For clarification, in 1981, Slovenia invested one third, and BiH two thirds of money in the construction of the Thermal Power Plant “Ugljevik”, which started operating in 1985.

The thermal power plant was obliged to regularly deliver generated electricity to Slovenia in accordance with the amount of funds invested in its construction.

And so it was until the beginning of war developments in former Yugoslavia, when the delivery was interrupted, whereas during the war, the transformer substation in Croatia, through which the electricity had been delivered to Slovenia, was destroyed due to bombardment.

Mlađan Mandić, a BiH attorney, said that the selection of the third judge in the arbitration was crucial, because his/her decision would be decisive, and he added that, by that moment, they had not succeeded in agreeing on who it would be.

– They do not want ours, and we do not want theirs, so it is a kind of outwitting now, but if we cannot agree on our own, the Secretary General of the Arbitration will decide – said Mandić.

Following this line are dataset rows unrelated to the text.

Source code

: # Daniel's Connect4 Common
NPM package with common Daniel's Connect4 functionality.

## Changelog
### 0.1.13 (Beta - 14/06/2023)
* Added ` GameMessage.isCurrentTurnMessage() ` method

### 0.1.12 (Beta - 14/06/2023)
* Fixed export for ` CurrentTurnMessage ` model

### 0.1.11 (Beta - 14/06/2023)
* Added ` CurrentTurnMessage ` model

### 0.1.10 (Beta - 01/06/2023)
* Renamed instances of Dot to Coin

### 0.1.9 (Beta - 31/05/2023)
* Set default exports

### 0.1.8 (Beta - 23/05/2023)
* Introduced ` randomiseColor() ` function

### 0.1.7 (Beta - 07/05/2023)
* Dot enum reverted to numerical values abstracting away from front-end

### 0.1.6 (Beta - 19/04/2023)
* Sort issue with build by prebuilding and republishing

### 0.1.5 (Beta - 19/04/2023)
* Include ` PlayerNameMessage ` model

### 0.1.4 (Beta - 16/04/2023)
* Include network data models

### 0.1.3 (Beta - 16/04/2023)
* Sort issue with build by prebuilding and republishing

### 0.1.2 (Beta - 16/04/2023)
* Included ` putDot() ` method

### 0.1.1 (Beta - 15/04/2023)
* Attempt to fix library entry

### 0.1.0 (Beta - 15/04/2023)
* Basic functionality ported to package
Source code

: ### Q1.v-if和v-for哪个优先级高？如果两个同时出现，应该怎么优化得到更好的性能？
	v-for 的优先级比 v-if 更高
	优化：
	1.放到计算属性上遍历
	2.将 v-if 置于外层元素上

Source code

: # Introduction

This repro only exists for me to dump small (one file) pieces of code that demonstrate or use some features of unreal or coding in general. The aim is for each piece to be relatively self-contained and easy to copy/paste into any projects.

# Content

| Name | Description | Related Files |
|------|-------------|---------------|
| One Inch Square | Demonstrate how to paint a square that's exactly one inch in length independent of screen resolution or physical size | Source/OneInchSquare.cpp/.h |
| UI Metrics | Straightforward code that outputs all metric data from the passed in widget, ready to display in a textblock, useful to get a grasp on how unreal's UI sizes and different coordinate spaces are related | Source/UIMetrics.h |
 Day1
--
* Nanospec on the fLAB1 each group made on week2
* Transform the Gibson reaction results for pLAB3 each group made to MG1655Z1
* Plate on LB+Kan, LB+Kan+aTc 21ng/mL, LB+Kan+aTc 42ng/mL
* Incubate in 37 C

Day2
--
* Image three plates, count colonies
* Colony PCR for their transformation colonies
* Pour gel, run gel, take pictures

Therefore, the meeting of parties to this dispute has been scheduled for Friday, 12th June this year in Sarajevo, so as to try once again to agree upon the selection of the third judge. Namely, the Slovenians have chosen a Swede as the arbiter for this Arbitration, whereas BiH has chosen a professor from Serbia, Maja Stanivuković.

The BiH party assures that they possess arguments to win the dispute, whereas the Slovenians claim the same, referring in this case to the Succession Law and the Self-Government Agreement, and characterizing the whole case as a dispute between two countries, which, from the beginning, could last for around a year or two.

However, what is interesting in all this is that the lawsuit was filed by the company “The Electric Power Industry of Slovenia – Development and Engineering”, which is practically fictitious, having no employees and serving only for filing such lawsuits, and not performing its activity.

However, they have a direct support of the Slovenian Government for this case, and therefore the legal team has been hired.

Mandić said that, in case of losing the dispute, the state of BiH would pay the damages, considering that this is an interstate dispute, but that he also believed that Slovenia would not succeed in winning the dispute.

– Our chances are increased by the fact that, at that time, there were no elements of internationality in the Self-Government Agreement, and that, in 1981, this company was in fact public property and it was owned, crudely speaking, by both BiH and Slovenia, as well as Serbia and other former Yugoslav states – said Mandić.

Good References of BiH Arbiter

BiH has chosen Maja Stanivuković, president of the Belgrade Arbitration Center, as the arbiter in this dispute.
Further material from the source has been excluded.